-->

Antara Islam, Perempuan dan Kemiskinan

Oleh : Rifdatun Aliyah 

Perempuan. Sebuah kata yang tak pernah habis jika dibahas. Dialah salah satu sosok penting dalam membangun bangsa. Sebab, melalui rahim perempuan lah para pemimpin bangsa dilahirkan. Namun, bagaimana nasib perempuan pada saat ini? Akankah ia berdiam diri dirumah saja sembari mendidik anak-anak mereka menjadi generasi hebat? 

Sayangnya, perempuan saat ini bisa dikatakan mengalami disposisi. Perempuan dengan fitrah keibuan justru menjadi salah satu korban sistem kapitalisme. Tingginya biaya hidup dan kurangnya mendapatkan jaminan hidup membuat perempuan turut andil dalam perekonomian keluarga bahkan negara. Banyak perempuan khususnya kalangan ibu yang mau tidak mau harus bekerja diluar rumah sehingga sedikit atau banyak mengorbankan bahkan abai terhadap anak-anak dan keluarganya.

Di Kabupaten Lombok Timur, misalnya. Ratusan anak terpaksa terlantar tidak diasuh orang tuanya lantaran orang tua mereka menjadi TKI. "Kita tidak bisa membayangkan kalau kemudian satu desa rata-rata sekitar 300 anak dan di Kabupaten Lombok Timur ada sekitar 250 desa berapa jumlah keseluruhan," kata Suharti, direktur Yayasan Tunas Alam Indonesia, yang melakukan pendampingan anak-anak buruh migran di kabupaten itu (www.bbc.com/06/03/2017).

Sayangnya, angka perempuan yang menjadi pekerja tetap tinggi hingga tahun ini. Memang sangat menyedihkan jika masa anak-anak yang seharusnya di isi dengan pendidikan terbaik oleh seorang ibu harus tergadaikan dengan yang lain. Lantas, jika sudah seperti ini, siapakah yang harus disalahkan? Apakah tidak ada solusi lain? Bagaimana pandangan Islam dalam hal ini? 

Tak dapat dipungkiri bahwa sistem ekonomi kapitalis saat ini telah membuka jalan lebar bagi perempuan untuk turut andil dalam memajukan perekonomian negara. Gaji yang murah, jam kerja tinggi, mampu bersaing dengan laki-laki menjadi alasan bagi sistem ini untuk memasukkan perempuan dalam laju perekonomian. Belum lagi pemahaman kesetaraan gender yang dihembuskan membuat sebagian perempuan merasa bangga jika mereka mampu menghasilkan materi. Sehingga, perempuan yang hanya diam dirumah justru dianggap tidak berguna dan tidak memiliki nilai lebih ditengah-tengah masyarakat. 

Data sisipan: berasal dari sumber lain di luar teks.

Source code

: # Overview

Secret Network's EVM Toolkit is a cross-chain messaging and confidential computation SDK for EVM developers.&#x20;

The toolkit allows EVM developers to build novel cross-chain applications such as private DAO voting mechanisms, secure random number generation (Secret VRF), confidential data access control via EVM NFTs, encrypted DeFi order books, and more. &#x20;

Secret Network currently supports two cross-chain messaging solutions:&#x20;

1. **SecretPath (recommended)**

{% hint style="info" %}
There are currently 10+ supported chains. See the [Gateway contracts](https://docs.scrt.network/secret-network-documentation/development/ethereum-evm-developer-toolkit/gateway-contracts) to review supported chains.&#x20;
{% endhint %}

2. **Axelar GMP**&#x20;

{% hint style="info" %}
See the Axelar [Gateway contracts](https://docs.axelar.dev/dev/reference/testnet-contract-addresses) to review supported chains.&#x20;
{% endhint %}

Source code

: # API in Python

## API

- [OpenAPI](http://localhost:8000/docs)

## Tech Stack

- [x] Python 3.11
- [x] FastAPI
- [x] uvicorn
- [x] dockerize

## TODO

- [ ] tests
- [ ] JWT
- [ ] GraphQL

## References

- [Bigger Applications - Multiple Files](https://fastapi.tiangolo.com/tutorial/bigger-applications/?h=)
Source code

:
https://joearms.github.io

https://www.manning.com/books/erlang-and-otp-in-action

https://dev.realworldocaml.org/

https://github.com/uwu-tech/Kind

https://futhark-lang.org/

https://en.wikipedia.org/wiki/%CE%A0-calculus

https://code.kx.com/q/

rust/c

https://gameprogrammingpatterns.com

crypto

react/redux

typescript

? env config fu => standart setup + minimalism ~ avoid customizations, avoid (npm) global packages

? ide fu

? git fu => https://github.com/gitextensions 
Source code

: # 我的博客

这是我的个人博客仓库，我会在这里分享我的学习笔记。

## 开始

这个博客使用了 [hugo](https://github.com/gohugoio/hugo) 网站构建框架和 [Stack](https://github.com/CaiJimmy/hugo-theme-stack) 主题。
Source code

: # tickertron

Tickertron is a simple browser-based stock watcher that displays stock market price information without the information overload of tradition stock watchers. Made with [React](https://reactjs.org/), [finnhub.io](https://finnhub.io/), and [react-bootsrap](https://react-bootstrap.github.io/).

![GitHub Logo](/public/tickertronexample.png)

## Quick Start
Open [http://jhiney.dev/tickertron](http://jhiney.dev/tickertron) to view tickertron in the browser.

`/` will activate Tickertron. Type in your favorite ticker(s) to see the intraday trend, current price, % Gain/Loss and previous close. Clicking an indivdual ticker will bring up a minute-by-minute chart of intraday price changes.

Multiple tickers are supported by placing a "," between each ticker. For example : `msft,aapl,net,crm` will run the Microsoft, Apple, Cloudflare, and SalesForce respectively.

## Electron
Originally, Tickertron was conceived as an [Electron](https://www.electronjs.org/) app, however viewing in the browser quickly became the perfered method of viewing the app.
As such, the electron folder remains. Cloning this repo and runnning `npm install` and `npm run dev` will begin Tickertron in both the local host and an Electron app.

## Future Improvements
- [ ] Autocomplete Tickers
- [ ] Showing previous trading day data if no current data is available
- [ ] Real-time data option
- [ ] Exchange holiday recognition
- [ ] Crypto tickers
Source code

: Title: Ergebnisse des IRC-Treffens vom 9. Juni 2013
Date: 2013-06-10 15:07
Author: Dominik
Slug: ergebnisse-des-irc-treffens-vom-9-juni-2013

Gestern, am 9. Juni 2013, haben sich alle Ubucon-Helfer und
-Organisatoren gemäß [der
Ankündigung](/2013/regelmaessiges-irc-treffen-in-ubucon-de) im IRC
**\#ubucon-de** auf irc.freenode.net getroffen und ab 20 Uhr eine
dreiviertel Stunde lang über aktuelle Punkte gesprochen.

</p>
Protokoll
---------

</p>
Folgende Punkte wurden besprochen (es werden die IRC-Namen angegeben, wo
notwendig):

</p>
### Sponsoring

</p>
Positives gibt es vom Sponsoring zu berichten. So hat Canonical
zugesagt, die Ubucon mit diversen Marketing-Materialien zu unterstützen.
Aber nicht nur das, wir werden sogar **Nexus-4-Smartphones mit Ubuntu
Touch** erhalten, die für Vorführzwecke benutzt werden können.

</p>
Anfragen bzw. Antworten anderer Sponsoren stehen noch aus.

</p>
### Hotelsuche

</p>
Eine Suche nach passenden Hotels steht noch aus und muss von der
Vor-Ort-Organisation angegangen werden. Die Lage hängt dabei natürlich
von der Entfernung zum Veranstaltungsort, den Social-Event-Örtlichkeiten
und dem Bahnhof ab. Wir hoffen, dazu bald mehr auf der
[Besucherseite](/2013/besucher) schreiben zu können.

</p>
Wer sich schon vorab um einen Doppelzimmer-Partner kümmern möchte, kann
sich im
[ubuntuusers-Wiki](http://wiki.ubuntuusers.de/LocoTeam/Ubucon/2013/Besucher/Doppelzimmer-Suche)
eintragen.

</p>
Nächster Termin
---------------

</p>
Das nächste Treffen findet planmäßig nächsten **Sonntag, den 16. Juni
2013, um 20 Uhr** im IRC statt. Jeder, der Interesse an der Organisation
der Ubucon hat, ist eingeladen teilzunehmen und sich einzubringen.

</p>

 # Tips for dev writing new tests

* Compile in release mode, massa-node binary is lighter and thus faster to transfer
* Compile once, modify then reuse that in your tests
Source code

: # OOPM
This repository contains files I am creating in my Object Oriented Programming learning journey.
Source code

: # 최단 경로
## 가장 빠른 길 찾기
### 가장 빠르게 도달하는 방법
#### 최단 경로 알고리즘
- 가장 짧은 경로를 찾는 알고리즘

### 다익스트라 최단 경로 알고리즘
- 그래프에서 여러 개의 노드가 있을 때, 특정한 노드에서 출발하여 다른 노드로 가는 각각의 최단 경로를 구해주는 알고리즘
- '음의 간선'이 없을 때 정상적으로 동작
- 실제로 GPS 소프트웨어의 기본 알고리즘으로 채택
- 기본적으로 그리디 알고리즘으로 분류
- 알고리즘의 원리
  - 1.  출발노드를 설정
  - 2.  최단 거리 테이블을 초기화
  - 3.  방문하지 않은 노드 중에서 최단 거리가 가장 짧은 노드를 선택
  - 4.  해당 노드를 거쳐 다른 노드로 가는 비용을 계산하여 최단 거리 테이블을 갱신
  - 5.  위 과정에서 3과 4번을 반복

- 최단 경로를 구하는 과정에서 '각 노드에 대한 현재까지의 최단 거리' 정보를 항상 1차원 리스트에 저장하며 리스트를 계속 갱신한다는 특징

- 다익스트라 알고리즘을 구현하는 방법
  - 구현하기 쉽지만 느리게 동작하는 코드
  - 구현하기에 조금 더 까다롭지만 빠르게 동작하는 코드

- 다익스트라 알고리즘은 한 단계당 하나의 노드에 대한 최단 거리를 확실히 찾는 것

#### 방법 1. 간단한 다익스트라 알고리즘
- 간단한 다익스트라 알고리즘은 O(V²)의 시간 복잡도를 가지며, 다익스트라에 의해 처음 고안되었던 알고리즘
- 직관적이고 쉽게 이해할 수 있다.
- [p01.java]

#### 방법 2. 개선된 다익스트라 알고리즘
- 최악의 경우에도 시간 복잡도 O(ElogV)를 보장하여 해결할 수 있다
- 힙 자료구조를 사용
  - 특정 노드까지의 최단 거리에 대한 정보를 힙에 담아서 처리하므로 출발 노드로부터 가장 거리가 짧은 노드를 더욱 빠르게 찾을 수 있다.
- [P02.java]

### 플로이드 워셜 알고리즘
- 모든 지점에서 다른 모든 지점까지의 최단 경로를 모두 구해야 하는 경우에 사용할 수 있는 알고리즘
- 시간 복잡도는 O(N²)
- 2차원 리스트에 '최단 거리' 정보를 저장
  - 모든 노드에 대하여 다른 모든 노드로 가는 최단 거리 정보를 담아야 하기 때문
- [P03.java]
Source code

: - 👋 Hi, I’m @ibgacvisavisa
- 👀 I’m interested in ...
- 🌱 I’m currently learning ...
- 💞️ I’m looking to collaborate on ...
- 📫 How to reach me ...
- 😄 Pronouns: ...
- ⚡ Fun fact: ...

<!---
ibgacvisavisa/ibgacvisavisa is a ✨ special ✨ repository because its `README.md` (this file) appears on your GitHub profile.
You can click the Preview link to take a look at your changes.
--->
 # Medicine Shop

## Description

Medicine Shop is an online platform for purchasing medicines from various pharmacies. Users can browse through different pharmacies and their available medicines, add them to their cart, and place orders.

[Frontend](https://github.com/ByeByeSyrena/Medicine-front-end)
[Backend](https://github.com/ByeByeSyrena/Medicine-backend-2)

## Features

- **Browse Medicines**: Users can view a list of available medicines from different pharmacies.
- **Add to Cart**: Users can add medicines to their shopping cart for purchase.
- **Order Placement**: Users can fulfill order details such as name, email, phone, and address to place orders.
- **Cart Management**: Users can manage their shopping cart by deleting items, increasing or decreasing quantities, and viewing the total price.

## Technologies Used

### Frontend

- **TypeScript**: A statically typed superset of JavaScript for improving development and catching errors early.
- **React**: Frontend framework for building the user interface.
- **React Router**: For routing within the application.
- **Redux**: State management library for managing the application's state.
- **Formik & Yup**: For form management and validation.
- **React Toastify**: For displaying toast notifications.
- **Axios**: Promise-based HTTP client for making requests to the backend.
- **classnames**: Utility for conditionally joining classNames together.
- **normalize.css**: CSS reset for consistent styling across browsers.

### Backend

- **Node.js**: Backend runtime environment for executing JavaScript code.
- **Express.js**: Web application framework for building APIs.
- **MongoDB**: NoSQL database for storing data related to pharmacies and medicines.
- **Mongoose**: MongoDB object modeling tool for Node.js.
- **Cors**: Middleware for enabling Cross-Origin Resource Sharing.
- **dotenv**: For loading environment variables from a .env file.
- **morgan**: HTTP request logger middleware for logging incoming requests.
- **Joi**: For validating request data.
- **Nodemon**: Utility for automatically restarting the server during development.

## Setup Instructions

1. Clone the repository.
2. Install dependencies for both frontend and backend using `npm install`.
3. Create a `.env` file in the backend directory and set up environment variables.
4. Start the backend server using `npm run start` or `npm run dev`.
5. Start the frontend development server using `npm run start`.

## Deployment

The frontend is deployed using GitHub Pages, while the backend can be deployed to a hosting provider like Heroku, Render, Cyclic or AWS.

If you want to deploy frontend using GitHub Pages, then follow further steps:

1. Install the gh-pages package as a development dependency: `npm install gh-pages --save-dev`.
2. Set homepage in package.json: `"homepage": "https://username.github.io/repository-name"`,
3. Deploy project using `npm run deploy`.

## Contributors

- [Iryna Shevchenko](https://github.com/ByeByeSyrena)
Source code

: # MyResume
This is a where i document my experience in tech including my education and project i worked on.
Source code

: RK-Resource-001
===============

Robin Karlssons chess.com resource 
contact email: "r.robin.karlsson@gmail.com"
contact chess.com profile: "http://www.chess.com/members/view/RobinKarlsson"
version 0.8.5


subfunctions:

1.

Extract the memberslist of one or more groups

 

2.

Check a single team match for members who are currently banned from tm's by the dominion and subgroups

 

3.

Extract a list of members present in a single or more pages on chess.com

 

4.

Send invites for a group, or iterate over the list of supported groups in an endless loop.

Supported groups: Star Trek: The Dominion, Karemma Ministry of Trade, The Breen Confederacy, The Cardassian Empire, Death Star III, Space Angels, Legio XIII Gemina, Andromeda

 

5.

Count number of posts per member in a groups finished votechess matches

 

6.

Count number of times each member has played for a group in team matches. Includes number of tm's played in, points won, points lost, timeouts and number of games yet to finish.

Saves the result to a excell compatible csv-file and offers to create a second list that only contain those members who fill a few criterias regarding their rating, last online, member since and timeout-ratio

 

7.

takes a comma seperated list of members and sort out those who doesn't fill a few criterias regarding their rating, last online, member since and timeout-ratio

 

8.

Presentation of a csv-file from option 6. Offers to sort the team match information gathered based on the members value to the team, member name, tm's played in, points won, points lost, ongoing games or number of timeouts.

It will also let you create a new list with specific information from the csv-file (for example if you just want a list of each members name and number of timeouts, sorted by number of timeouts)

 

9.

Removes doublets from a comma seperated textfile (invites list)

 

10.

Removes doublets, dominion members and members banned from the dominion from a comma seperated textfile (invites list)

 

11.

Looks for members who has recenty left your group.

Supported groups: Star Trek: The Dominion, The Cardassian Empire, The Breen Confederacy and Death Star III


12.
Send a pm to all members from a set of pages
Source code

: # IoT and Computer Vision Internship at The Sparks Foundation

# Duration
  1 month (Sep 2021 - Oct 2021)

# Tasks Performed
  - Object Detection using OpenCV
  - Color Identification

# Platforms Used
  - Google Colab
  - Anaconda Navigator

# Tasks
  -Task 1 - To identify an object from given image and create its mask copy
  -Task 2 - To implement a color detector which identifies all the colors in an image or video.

Padahal, tak sedikit efek buruk ketika perempuan terjun dikancah perekonomian. Seperti anak yang terlantar, perceraian, pelecehan seksual dilingkungan kerja, ketidak harmonisan dalam keluarga, dan masih banyak yang lainnya. Sehingga, pengentasan kemiskinan melalui kesetaraan gender merupakan jargon yang membahayakn perempuan. 

Perlu dipahami bahwa Islam tidak mewajibkan perempuan dalam mencari nafkah. Sebab, mencari nafkah bagi perempuan hukumnya adalah mubah (boleh). Akan tetapi, kemubahan ini tidak boleh meninggalkan kewajibannya sebagai ibu dan pengatur rumah tangga (umm wa rabatul bait). Islam sangat memuliakan perempuan sesuai fitrahnya sebagai seorang ibu. Hal ini banyak terdapat dalam ayat-ayat alquran dan hadits.

Islam mewajibkan mencari nafkah kepada laki-laki sehingga negara wajib menyediakan lapangan kerja bagi mereka. Islam mewajibkan negara memberikan jaminan hidup dasar kepada seluruh masyarakat dalam hal pangan, papan, sandang, kesehatan, pendidikan dan keamanan. Sehingga, hal ini sangat memudahkan perempuan untuk fokus dalam mendidik generasi menjadi generasi bertakwa dan tangguh dalam membangun peradaban.